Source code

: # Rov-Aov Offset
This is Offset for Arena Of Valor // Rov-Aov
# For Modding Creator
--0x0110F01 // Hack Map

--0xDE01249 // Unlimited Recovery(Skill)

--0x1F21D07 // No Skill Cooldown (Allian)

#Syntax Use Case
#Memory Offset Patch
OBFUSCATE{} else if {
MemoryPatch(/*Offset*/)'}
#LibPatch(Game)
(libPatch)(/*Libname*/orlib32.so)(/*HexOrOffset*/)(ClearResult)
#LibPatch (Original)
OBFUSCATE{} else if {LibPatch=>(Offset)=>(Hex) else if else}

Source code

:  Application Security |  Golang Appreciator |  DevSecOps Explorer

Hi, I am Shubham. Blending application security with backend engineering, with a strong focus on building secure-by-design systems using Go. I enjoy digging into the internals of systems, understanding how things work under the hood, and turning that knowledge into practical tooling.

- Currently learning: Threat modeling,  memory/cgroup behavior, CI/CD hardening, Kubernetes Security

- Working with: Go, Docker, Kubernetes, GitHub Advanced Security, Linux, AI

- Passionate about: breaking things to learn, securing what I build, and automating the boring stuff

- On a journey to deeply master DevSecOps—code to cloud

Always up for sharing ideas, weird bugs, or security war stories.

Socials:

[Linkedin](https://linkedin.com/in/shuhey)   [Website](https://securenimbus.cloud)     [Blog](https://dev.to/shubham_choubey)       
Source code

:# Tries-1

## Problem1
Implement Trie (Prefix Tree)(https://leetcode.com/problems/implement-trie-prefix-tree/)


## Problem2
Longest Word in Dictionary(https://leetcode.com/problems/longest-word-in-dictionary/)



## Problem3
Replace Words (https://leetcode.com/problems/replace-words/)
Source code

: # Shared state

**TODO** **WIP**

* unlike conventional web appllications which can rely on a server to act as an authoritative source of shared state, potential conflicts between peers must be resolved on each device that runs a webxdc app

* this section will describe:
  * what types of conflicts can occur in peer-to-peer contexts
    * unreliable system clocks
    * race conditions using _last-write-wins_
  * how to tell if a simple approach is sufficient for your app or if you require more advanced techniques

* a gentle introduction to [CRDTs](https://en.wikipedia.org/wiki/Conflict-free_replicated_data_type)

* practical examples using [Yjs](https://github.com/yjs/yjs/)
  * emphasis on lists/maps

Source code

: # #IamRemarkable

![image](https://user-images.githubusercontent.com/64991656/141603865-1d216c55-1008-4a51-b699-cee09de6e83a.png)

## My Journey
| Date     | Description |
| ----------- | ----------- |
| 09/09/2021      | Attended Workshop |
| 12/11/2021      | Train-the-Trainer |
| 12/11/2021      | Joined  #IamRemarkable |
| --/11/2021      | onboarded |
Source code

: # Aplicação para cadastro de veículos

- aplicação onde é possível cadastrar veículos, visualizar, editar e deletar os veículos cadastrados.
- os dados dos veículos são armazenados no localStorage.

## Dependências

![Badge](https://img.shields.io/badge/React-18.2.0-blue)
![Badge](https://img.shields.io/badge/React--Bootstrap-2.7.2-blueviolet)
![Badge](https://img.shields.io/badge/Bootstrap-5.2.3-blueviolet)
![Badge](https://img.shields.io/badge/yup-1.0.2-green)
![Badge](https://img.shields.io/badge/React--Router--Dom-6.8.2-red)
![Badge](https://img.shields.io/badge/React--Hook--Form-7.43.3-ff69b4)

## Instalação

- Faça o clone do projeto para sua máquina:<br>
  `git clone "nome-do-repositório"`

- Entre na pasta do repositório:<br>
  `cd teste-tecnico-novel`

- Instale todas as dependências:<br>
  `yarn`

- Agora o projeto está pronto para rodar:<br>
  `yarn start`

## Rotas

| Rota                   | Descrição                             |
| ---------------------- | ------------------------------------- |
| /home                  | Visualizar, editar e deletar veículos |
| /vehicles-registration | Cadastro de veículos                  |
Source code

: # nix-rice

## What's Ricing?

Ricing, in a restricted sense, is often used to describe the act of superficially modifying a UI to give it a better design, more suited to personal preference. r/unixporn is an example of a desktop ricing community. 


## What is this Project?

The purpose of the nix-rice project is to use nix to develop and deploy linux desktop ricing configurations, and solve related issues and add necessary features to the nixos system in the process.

§

= Activity =
Only the lines from the beginning of the listing through the line containing "- On a journey" are wanted, each restated word for word.

= Result for this exercise =
Source code

: # Rov-Aov Offset
This is Offset for Arena Of Valor // Rov-Aov
# For Modding Creator
--0x0110F01 // Hack Map

--0xDE01249 // Unlimited Recovery(Skill)

--0x1F21D07 // No Skill Cooldown (Allian)

#Syntax Use Case
#Memory Offset Patch
OBFUSCATE{} else if {
MemoryPatch(/*Offset*/)'}
#LibPatch(Game)
(libPatch)(/*Libname*/orlib32.so)(/*HexOrOffset*/)(ClearResult)
#LibPatch (Original)
OBFUSCATE{} else if {LibPatch=>(Offset)=>(Hex) else if else}

Source code

:  Application Security |  Golang Appreciator |  DevSecOps Explorer

Hi, I am Shubham. Blending application security with backend engineering, with a strong focus on building secure-by-design systems using Go. I enjoy digging into the internals of systems, understanding how things work under the hood, and turning that knowledge into practical tooling.

- Currently learning: Threat modeling,  memory/cgroup behavior, CI/CD hardening, Kubernetes Security

- Working with: Go, Docker, Kubernetes, GitHub Advanced Security, Linux, AI

- Passionate about: breaking things to learn, securing what I build, and automating the boring stuff

- On a journey to deeply master DevSecOps—code to cloud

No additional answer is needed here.